Sha Hailin (second from left), chairman of the Shanghai People’s Association for Friendship with Foreign Countries, pairs with Ker Gibbs, president of the American Chamber of Commerce in Shanghai, in a friendly match against their opponents earlier this month to mark the 50th anniversary of “ping pong diplomacy.” 

After a friendly match of Chinese and US table tennis players this month, Sha Hailin praised the enduring grassroots friendship of both countries.

Sha is chairman of the Shanghai People's Association for Friendship with Foreign Countries.

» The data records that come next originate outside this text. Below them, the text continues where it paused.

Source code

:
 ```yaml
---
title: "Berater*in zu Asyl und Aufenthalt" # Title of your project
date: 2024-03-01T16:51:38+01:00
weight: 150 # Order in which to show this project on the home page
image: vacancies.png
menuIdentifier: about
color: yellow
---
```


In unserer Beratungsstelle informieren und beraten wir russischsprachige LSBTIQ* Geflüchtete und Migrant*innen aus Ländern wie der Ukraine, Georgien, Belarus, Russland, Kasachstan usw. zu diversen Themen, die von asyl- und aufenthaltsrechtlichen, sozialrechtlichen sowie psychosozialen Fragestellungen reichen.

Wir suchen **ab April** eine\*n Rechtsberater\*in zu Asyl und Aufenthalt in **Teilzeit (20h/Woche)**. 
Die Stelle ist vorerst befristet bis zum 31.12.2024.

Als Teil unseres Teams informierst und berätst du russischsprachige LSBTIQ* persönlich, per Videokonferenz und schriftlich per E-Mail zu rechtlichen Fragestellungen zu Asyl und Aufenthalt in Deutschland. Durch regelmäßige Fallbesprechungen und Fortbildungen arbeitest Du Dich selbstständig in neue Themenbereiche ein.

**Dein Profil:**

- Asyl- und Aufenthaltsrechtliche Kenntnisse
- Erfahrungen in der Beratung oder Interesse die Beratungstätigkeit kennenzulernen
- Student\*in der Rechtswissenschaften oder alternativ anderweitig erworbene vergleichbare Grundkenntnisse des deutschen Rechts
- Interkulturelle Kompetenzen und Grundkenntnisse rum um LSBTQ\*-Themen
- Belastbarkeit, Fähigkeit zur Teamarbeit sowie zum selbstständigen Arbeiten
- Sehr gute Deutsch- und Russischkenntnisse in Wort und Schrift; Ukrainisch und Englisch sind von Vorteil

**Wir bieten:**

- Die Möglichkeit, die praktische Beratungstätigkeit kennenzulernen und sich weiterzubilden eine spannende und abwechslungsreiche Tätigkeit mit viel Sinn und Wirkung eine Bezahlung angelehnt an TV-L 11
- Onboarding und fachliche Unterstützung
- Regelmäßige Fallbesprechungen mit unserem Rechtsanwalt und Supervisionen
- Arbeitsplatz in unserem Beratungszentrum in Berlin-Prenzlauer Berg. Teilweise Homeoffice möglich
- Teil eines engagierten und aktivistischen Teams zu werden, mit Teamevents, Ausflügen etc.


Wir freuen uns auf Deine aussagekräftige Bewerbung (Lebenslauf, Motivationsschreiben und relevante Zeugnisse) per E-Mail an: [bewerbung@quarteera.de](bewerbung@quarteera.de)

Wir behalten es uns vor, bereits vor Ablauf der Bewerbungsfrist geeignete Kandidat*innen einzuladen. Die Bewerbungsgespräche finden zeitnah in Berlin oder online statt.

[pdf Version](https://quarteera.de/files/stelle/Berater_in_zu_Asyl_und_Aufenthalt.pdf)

The event marking the 50th anniversary of “ping pong diplomacy” partnered 13 Chinese and 13 Americans. Sha paired up with Ker Gibbs, president of the American Chamber of Commerce in Shanghai.

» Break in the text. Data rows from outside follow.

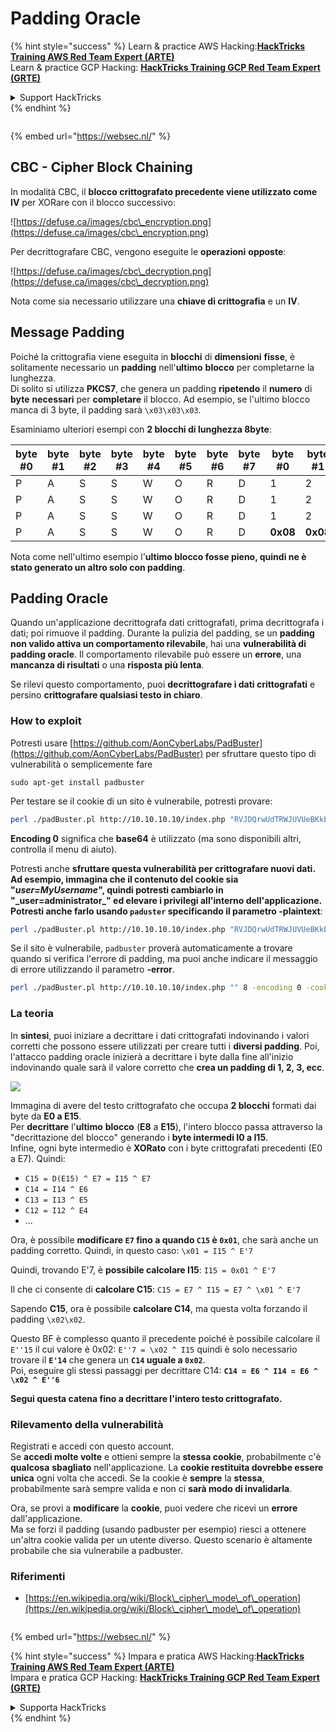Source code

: # Padding Oracle

{% hint style="success" %}
Learn & practice AWS Hacking:<img src="/.gitbook/assets/arte.png" alt="" data-size="line">[**HackTricks Training AWS Red Team Expert (ARTE)**](https://training.hacktricks.xyz/courses/arte)<img src="/.gitbook/assets/arte.png" alt="" data-size="line">\
Learn & practice GCP Hacking: <img src="/.gitbook/assets/grte.png" alt="" data-size="line">[**HackTricks Training GCP Red Team Expert (GRTE)**<img src="/.gitbook/assets/grte.png" alt="" data-size="line">](https://training.hacktricks.xyz/courses/grte)

<details>

<summary>Support HackTricks</summary>

* Check the [**subscription plans**](https://github.com/sponsors/carlospolop)!
* **Join the** 💬 [**Discord group**](https://discord.gg/hRep4RUj7f) or the [**telegram group**](https://t.me/peass) or **follow** us on **Twitter** 🐦 [**@hacktricks\_live**](https://twitter.com/hacktricks\_live)**.**
* **Share hacking tricks by submitting PRs to the** [**HackTricks**](https://github.com/carlospolop/hacktricks) and [**HackTricks Cloud**](https://github.com/carlospolop/hacktricks-cloud) github repos.

</details>
{% endhint %}

<figure><img src="/..https:/pentest.eu/RENDER_WebSec_10fps_21sec_9MB_29042024.gif" alt=""><figcaption></figcaption></figure>

{% embed url="https://websec.nl/" %}

## CBC - Cipher Block Chaining

In modalità CBC, il **blocco crittografato precedente viene utilizzato come IV** per XORare con il blocco successivo:

![https://defuse.ca/images/cbc\_encryption.png](https://defuse.ca/images/cbc\_encryption.png)

Per decrittografare CBC, vengono eseguite le **operazioni** **opposte**:

![https://defuse.ca/images/cbc\_decryption.png](https://defuse.ca/images/cbc\_decryption.png)

Nota come sia necessario utilizzare una **chiave di crittografia** e un **IV**.

## Message Padding

Poiché la crittografia viene eseguita in **blocchi** di **dimensioni** **fisse**, è solitamente necessario un **padding** nell'**ultimo** **blocco** per completarne la lunghezza.\
Di solito si utilizza **PKCS7**, che genera un padding **ripetendo** il **numero** di **byte** **necessari** per **completare** il blocco. Ad esempio, se l'ultimo blocco manca di 3 byte, il padding sarà `\x03\x03\x03`.

Esaminiamo ulteriori esempi con **2 blocchi di lunghezza 8byte**:

| byte #0 | byte #1 | byte #2 | byte #3 | byte #4 | byte #5 | byte #6 | byte #7 | byte #0  | byte #1  | byte #2  | byte #3  | byte #4  | byte #5  | byte #6  | byte #7  |
| ------- | ------- | ------- | ------- | ------- | ------- | ------- | ------- | -------- | -------- | -------- | -------- | -------- | -------- | -------- | -------- |
| P       | A       | S       | S       | W       | O       | R       | D       | 1        | 2        | 3        | 4        | 5        | 6        | **0x02** | **0x02** |
| P       | A       | S       | S       | W       | O       | R       | D       | 1        | 2        | 3        | 4        | 5        | **0x03** | **0x03** | **0x03** |
| P       | A       | S       | S       | W       | O       | R       | D       | 1        | 2        | 3        | **0x05** | **0x05** | **0x05** | **0x05** | **0x05** |
| P       | A       | S       | S       | W       | O       | R       | D       | **0x08** | **0x08** | **0x08** | **0x08** | **0x08** | **0x08** | **0x08** | **0x08** |

Nota come nell'ultimo esempio l'**ultimo blocco fosse pieno, quindi ne è stato generato un altro solo con padding**.

## Padding Oracle

Quando un'applicazione decrittografa dati crittografati, prima decrittografa i dati; poi rimuove il padding. Durante la pulizia del padding, se un **padding non valido attiva un comportamento rilevabile**, hai una **vulnerabilità di padding oracle**. Il comportamento rilevabile può essere un **errore**, una **mancanza di risultati** o una **risposta più lenta**.

Se rilevi questo comportamento, puoi **decrittografare i dati crittografati** e persino **crittografare qualsiasi testo in chiaro**.

### How to exploit

Potresti usare [https://github.com/AonCyberLabs/PadBuster](https://github.com/AonCyberLabs/PadBuster) per sfruttare questo tipo di vulnerabilità o semplicemente fare
```
sudo apt-get install padbuster
```
Per testare se il cookie di un sito è vulnerabile, potresti provare:
```bash
perl ./padBuster.pl http://10.10.10.10/index.php "RVJDQrwUdTRWJUVUeBKkEA==" 8 -encoding 0 -cookies "login=RVJDQrwUdTRWJUVUeBKkEA=="
```
**Encoding 0** significa che **base64** è utilizzato (ma sono disponibili altri, controlla il menu di aiuto).

Potresti anche **sfruttare questa vulnerabilità per crittografare nuovi dati. Ad esempio, immagina che il contenuto del cookie sia "**_**user=MyUsername**_**", quindi potresti cambiarlo in "\_user=administrator\_" ed elevare i privilegi all'interno dell'applicazione. Potresti anche farlo usando `paduster` specificando il parametro -plaintext**:
```bash
perl ./padBuster.pl http://10.10.10.10/index.php "RVJDQrwUdTRWJUVUeBKkEA==" 8 -encoding 0 -cookies "login=RVJDQrwUdTRWJUVUeBKkEA==" -plaintext "user=administrator"
```
Se il sito è vulnerabile, `padbuster` proverà automaticamente a trovare quando si verifica l'errore di padding, ma puoi anche indicare il messaggio di errore utilizzando il parametro **-error**.
```bash
perl ./padBuster.pl http://10.10.10.10/index.php "" 8 -encoding 0 -cookies "hcon=RVJDQrwUdTRWJUVUeBKkEA==" -error "Invalid padding"
```
### La teoria

In **sintesi**, puoi iniziare a decrittare i dati crittografati indovinando i valori corretti che possono essere utilizzati per creare tutti i **diversi padding**. Poi, l'attacco padding oracle inizierà a decrittare i byte dalla fine all'inizio indovinando quale sarà il valore corretto che **crea un padding di 1, 2, 3, ecc**.

![](<../.gitbook/assets/image (561).png>)

Immagina di avere del testo crittografato che occupa **2 blocchi** formati dai byte da **E0 a E15**.\
Per **decrittare** l'**ultimo** **blocco** (**E8** a **E15**), l'intero blocco passa attraverso la "decrittazione del blocco" generando i **byte intermedi I0 a I15**.\
Infine, ogni byte intermedio è **XORato** con i byte crittografati precedenti (E0 a E7). Quindi:

* `C15 = D(E15) ^ E7 = I15 ^ E7`
* `C14 = I14 ^ E6`
* `C13 = I13 ^ E5`
* `C12 = I12 ^ E4`
* ...

Ora, è possibile **modificare `E7` fino a quando `C15` è `0x01`**, che sarà anche un padding corretto. Quindi, in questo caso: `\x01 = I15 ^ E'7`

Quindi, trovando E'7, è **possibile calcolare I15**: `I15 = 0x01 ^ E'7`

Il che ci consente di **calcolare C15**: `C15 = E7 ^ I15 = E7 ^ \x01 ^ E'7`

Sapendo **C15**, ora è possibile **calcolare C14**, ma questa volta forzando il padding `\x02\x02`.

Questo BF è complesso quanto il precedente poiché è possibile calcolare il `E''15` il cui valore è 0x02: `E''7 = \x02 ^ I15` quindi è solo necessario trovare il **`E'14`** che genera un **`C14` uguale a `0x02`**.\
Poi, eseguire gli stessi passaggi per decrittare C14: **`C14 = E6 ^ I14 = E6 ^ \x02 ^ E''6`**

**Segui questa catena fino a decrittare l'intero testo crittografato.**

### Rilevamento della vulnerabilità

Registrati e accedi con questo account.\
Se **accedi molte volte** e ottieni sempre la **stessa cookie**, probabilmente c'è **qualcosa** **sbagliato** nell'applicazione. La **cookie restituita dovrebbe essere unica** ogni volta che accedi. Se la cookie è **sempre** la **stessa**, probabilmente sarà sempre valida e non ci **sarà modo di invalidarla**.

Ora, se provi a **modificare** la **cookie**, puoi vedere che ricevi un **errore** dall'applicazione.\
Ma se forzi il padding (usando padbuster per esempio) riesci a ottenere un'altra cookie valida per un utente diverso. Questo scenario è altamente probabile che sia vulnerabile a padbuster.

### Riferimenti

* [https://en.wikipedia.org/wiki/Block\_cipher\_mode\_of\_operation](https://en.wikipedia.org/wiki/Block\_cipher\_mode\_of\_operation)

<figure><img src="/..https:/pentest.eu/RENDER_WebSec_10fps_21sec_9MB_29042024.gif" alt=""><figcaption></figcaption></figure>

{% embed url="https://websec.nl/" %}

{% hint style="success" %}
Impara e pratica AWS Hacking:<img src="/.gitbook/assets/arte.png" alt="" data-size="line">[**HackTricks Training AWS Red Team Expert (ARTE)**](https://training.hacktricks.xyz/courses/arte)<img src="/.gitbook/assets/arte.png" alt="" data-size="line">\
Impara e pratica GCP Hacking: <img src="/.gitbook/assets/grte.png" alt="" data-size="line">[**HackTricks Training GCP Red Team Expert (GRTE)**<img src="/.gitbook/assets/grte.png" alt="" data-size="line">](https://training.hacktricks.xyz/courses/grte)

<details>

<summary>Supporta HackTricks</summary>

* Controlla i [**piani di abbonamento**](https://github.com/sponsors/carlospolop)!
* **Unisciti al** 💬 [**gruppo Discord**](https://discord.gg/hRep4RUj7f) o al [**gruppo telegram**](https://t.me/peass) o **seguici** su **Twitter** 🐦 [**@hacktricks\_live**](https://twitter.com/hacktricks\_live)**.**
* **Condividi trucchi di hacking inviando PR ai** [**HackTricks**](https://github.com/carlospolop/hacktricks) e [**HackTricks Cloud**](https://github.com/carlospolop/hacktricks-cloud) repos di github.

</details>
{% endhint %}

He said Gibbs proposed the celebration and it dovetailed well with the association’s plans to honor the 1971 visit of the US table tennis team to China – the first American group to step foot on the Chinese mainland since the founding of the People's Republic of China in 1949.

“The idea of a friendly competition proved popular,” Sha said, noting support from the American chamber, New York University Shanghai, the US consulate general, local businessmen and other expats.

Some of the participants weren’t dab hands at ping pong, and some were even playing for the first time, but all-around enthusiasm made up for any performance gaps. Several players spent more than a month to train for the matches, Sha said.

“Their enthusiasm made me feel the importance of exchanges between Chinese and American people,” Sha said.

“The China-US relationship is very important and complicated,” he added. “Its development has not been always smooth. It has weathered ups and downs, but cooperation lies at its heart. Both countries must have the wisdom and courage to seek common ground, putting differences aside.”

Gibbs said the American chamber was delighted to join the Shanghai association in commemorating the historic event.

He said the bilateral table tennis matches aimed to “get that story out, to make more people aware of what happened, and to reinforce good feelings in US-China relations.”

Today, that relationship is under strain.

“We acknowledge the problems, but we also celebrate the success we’ve had,” Gibbs said. “We appreciate the positives the two countries are undertaking, most in the commercial realm. We see this anniversary very much something to celebrate. Maybe there will be other moments when something unexpected will happen that will demonstrate the capability to get back to a high level of trust.”